On Fri, Nov 09, 2018 at 08:14:27AM -0600, Wilco Dijkstra wrote:
> PR79262 has been fixed for almost all AArch64 cpus, however the example is still
> vectorized in a few cases, resulting in lower performance.Â  Increase the cost of
> vector-to-scalar moves so it is more similar to the other vector costs. As a result
> -mcpu=cortex-a53 no longer vectorizes the testcase - libquantum and SPECv6
> performance improves.
> 
> OK for commit?

No.

We have 7 unique target tuning structures in the AArch64 backend, of which
only one has a 2x ratio between scalar_int_cost and vec_to_scalar_cost. Other
ratios are 1, 3, 8, 3, 4, 6.

What makes this choice correct? What makes it more correct than what we
have now? On which of the 28 entries in config/aarch64/aarch64-cores.def does
performance improve? Are the Spec benchmarks sufficiently representative to
change the generic vectorisation costs?

Please validate the performance effect of this patch, which changes default
code generation for everyone, on more than one testcase in a bug report.

Thanks,
James

> ChangeLog:
> 2018-01-22Â  Wilco DijkstraÂ  <wdijkstr@arm.com>
> 
> Â Â Â Â Â Â Â  PR target/79262
> Â Â Â Â Â Â Â  * config/aarch64/aarch64.c (generic_vector_cost): Adjust vec_to_scalar_cost.
> --

^ permalink raw reply	[flat|nested] 12+ messages in thread

* Re: [PATCH][AArch64] PR79262: Adjust vector cost
  2018-01-22 15:44 ` Richard Biener
@ 2018-11-09 14:57   ` James Greenhalgh
  2018-11-09 17:43     ` Wilco Dijkstra
  0 siblings, 1 reply; 12+ messages in thread
From: James Greenhalgh @ 2018-11-09 14:57 UTC (permalink / raw)
  To: Richard Biener; +Cc: Wilco Dijkstra, GCC Patches, nd

On Mon, Jan 22, 2018 at 09:22:27AM -0600, Richard Biener wrote:
> On Mon, Jan 22, 2018 at 4:01 PM, Wilco Dijkstra <Wilco.Dijkstra@arm.com> wrote:
> > PR79262 has been fixed for almost all AArch64 cpus, however the example is still
> > vectorized in a few cases, resulting in lower performance.  Increase the cost of
> > vector-to-scalar moves so it is more similar to the other vector costs. As a result
> > -mcpu=cortex-a53 no longer vectorizes the testcase - libquantum and SPECv6
> > performance improves.
> >
> > OK for commit?
> 
> It would be better to dissect this cost into vec_to_scalar and vec_extract where
> vec_to_scalar really means getting at the scalar value of a vector of
> uniform values
> which most targets can do without any instruction (just use a subreg).
> 
> I suppose we could also make vec_to_scalar equal to vector extraction and remove
> the uses for the other case (reduction vector result to scalar reg).
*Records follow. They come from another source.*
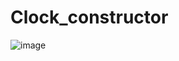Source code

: # Clock_constructor
![image](https://cloud.githubusercontent.com/assets/19969622/22063571/2b1cca18-dd88-11e6-8dd9-d263457009ef.png)
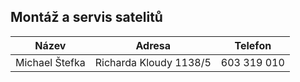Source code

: ## Montáž a servis satelitů

| Název          | Adresa                 | Telefon     |
| -------------- | ---------------------- | ----------- |
| Michael Štefka | Richarda Kloudy 1138/5 | 603 319 010 |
I have dug up Richard's comments from last year, which you appear to have
ignored and made no reference to when resubmitting the patch.

Please don't do that. Carefully consider Richard's review feedback before
resubmitting this patch.

To reiterate, it is not OK for trunk.

Thanks,
James

> 
> Richard.
> 
> > ChangeLog:
> > 2018-01-22  Wilco Dijkstra  <wdijkstr@arm.com>
> >
> >         PR target/79262
> >         * config/aarch64/aarch64.c (generic_vector_cost): Adjust vec_to_scalar_cost.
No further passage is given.